Best-in-class commercial assets in Hong Kong and China
Mapletree Greater China Commercial Trust (MGCCT) is a Singapore REIT which owns two high-quality assets strategically located in prime commercial districts. The first asset is Festival Walk, a landmark territorial retail mall (with an office component) ranked as one of the top 10 retail malls by GFA in Hong Kong. The second is Gateway Plaza, a premier Grade A office building consisting of two 25-storey towers connected by a three-storey atrium in Beijing, China. The combined market valuation of MGCCT’s portfolio was S$4.7b as at end FY14, an increase of 9.5% from its valuation at 7 Mar 2013 (IPO date).

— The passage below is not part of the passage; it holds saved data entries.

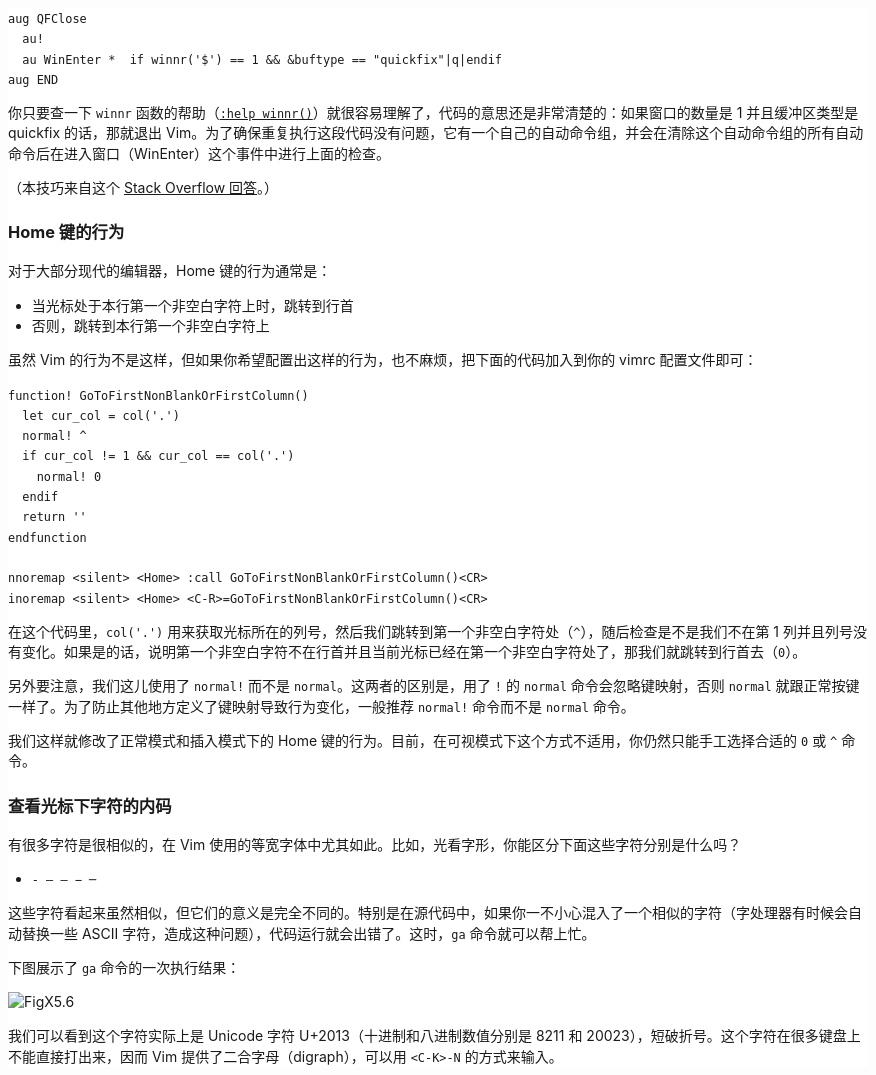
 ```vim
aug QFClose
  au!
  au WinEnter *  if winnr('$') == 1 && &buftype == "quickfix"|q|endif
aug END
```

你只要查一下 `winnr` 函数的帮助（[`:help winnr()`](https://yianwillis.github.io/vimcdoc/doc/eval.html#winnr%28%29)）就很容易理解了，代码的意思还是非常清楚的：如果窗口的数量是 1 并且缓冲区类型是 quickfix 的话，那就退出 Vim。为了确保重复执行这段代码没有问题，它有一个自己的自动命令组，并会在清除这个自动命令组的所有自动命令后在进入窗口（WinEnter）这个事件中进行上面的检查。

（本技巧来自这个 [Stack Overflow 回答](https://stackoverflow.com/a/7477056/816999)。）

### Home 键的行为

对于大部分现代的编辑器，Home 键的行为通常是：

- 当光标处于本行第一个非空白字符上时，跳转到行首
- 否则，跳转到本行第一个非空白字符上

虽然 Vim 的行为不是这样，但如果你希望配置出这样的行为，也不麻烦，把下面的代码加入到你的 vimrc 配置文件即可：

```vim
function! GoToFirstNonBlankOrFirstColumn()
  let cur_col = col('.')
  normal! ^
  if cur_col != 1 && cur_col == col('.')
    normal! 0
  endif
  return ''
endfunction

nnoremap <silent> <Home> :call GoToFirstNonBlankOrFirstColumn()<CR>
inoremap <silent> <Home> <C-R>=GoToFirstNonBlankOrFirstColumn()<CR>
```

在这个代码里，`col('.')` 用来获取光标所在的列号，然后我们跳转到第一个非空白字符处（`^`），随后检查是不是我们不在第 1 列并且列号没有变化。如果是的话，说明第一个非空白字符不在行首并且当前光标已经在第一个非空白字符处了，那我们就跳转到行首去（`0`）。

另外要注意，我们这儿使用了 `normal!` 而不是 `normal`。这两者的区别是，用了 `!` 的 `normal` 命令会忽略键映射，否则 `normal` 就跟正常按键一样了。为了防止其他地方定义了键映射导致行为变化，一般推荐 `normal!` 命令而不是 `normal` 命令。

我们这样就修改了正常模式和插入模式下的 Home 键的行为。目前，在可视模式下这个方式不适用，你仍然只能手工选择合适的 `0` 或 `^` 命令。

### 查看光标下字符的内码

有很多字符是很相似的，在 Vim 使用的等宽字体中尤其如此。比如，光看字形，你能区分下面这些字符分别是什么吗？

- `- – — − ─`

这些字符看起来虽然相似，但它们的意义是完全不同的。特别是在源代码中，如果你一不小心混入了一个相似的字符（字处理器有时候会自动替换一些 ASCII 字符，造成这种问题），代码运行就会出错了。这时，`ga` 命令就可以帮上忙。

下图展示了 `ga` 命令的一次执行结果：

![FigX5.6](https://static001.geekbang.org/resource/image/a1/74/a193f0d446ff7d5edcebfbc0e7494774.png?wh=1092%2A243 "执行 ga 命令的结果")

我们可以看到这个字符实际上是 Unicode 字符 U+2013（十进制和八进制数值分别是 8211 和 20023），短破折号。这个字符在很多键盘上不能直接打出来，因而 Vim 提供了二合字母（digraph），可以用 `<C-K>-N` 的方式来输入。
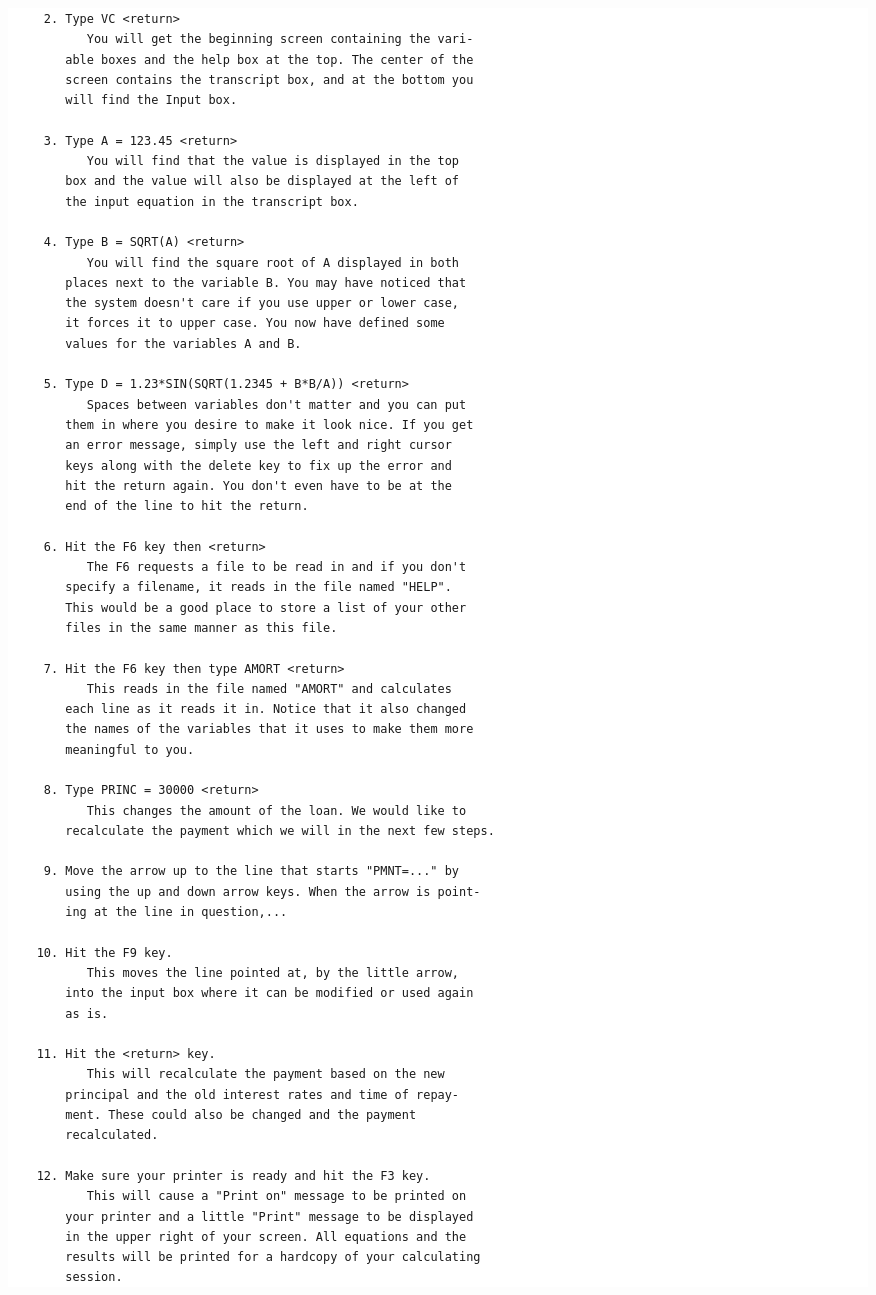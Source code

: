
 ```
     2. Type VC <return>
           You will get the beginning screen containing the vari-
        able boxes and the help box at the top. The center of the
        screen contains the transcript box, and at the bottom you
        will find the Input box.

     3. Type A = 123.45 <return>
           You will find that the value is displayed in the top
        box and the value will also be displayed at the left of
        the input equation in the transcript box.

     4. Type B = SQRT(A) <return>
           You will find the square root of A displayed in both
        places next to the variable B. You may have noticed that
        the system doesn't care if you use upper or lower case,
        it forces it to upper case. You now have defined some
        values for the variables A and B.

     5. Type D = 1.23*SIN(SQRT(1.2345 + B*B/A)) <return>
           Spaces between variables don't matter and you can put
        them in where you desire to make it look nice. If you get
        an error message, simply use the left and right cursor
        keys along with the delete key to fix up the error and
        hit the return again. You don't even have to be at the
        end of the line to hit the return.

     6. Hit the F6 key then <return>
           The F6 requests a file to be read in and if you don't
        specify a filename, it reads in the file named "HELP".
        This would be a good place to store a list of your other
        files in the same manner as this file.

     7. Hit the F6 key then type AMORT <return>
           This reads in the file named "AMORT" and calculates
        each line as it reads it in. Notice that it also changed
        the names of the variables that it uses to make them more
        meaningful to you.

     8. Type PRINC = 30000 <return>
           This changes the amount of the loan. We would like to
        recalculate the payment which we will in the next few steps.

     9. Move the arrow up to the line that starts "PMNT=..." by
        using the up and down arrow keys. When the arrow is point-
        ing at the line in question,...

    10. Hit the F9 key.
           This moves the line pointed at, by the little arrow,
        into the input box where it can be modified or used again
        as is.

    11. Hit the <return> key.
           This will recalculate the payment based on the new
        principal and the old interest rates and time of repay-
        ment. These could also be changed and the payment
        recalculated.

    12. Make sure your printer is ready and hit the F3 key.
           This will cause a "Print on" message to be printed on
        your printer and a little "Print" message to be displayed
        in the upper right of your screen. All equations and the
        results will be printed for a hardcopy of your calculating
        session.
```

Strong first year financial performance since IPO
MGCCT has performed well financially for its first full fiscal period after its IPO. Revenue, distributable income and DPU of S$267.6m, S$168.2m and 6.265 S cents for FY14 exceeded the REIT manager’s projections by 7.4%, 13.3% and 13.1%, respectively, highlighting its strong execution capabilities. We see continued organic growth ahead from MGCCT’s resilient portfolio, with built-in rental escalation for some leases and opportunities for further positive rental reversions. This would be underpinned by stable domestic demand in Hong Kong’s retail market, and robust demand and supply dynamics in Beijing’s office sector. Overall, we expect MGCCT’s revenue, distributable income and DPU to increase at a steady CAGR of 3.1%, 2.9% and 1.6% from FY14-FY17F, respectively.

Initiate coverage with BUY
We value MGCCT using the dividend discount model (DDM) as it is expected to pay out stable rental income (net of expenses) generated from its assets at regular intervals. We derive a fair value estimate of S$1.00 for MGCCT after inputting our financial forecasts and CAPM assumptions (cost of equity: 8.2%; terminal growth rate: 2.0%) in our model. Coupled with an attractive FY15F distribution yield of 7.0%, this translates into total potential returns of 18.1%. MGCCT is also trading at an undemanding FY15F P/B of 0.87x, which we believe is undervalued given its high quality and resilient portfolio. With a cheaper P/B ratio and a higher prospective distribution yield than its S-REITs peers, we initiate coverage on MGCCT with a BUY rating.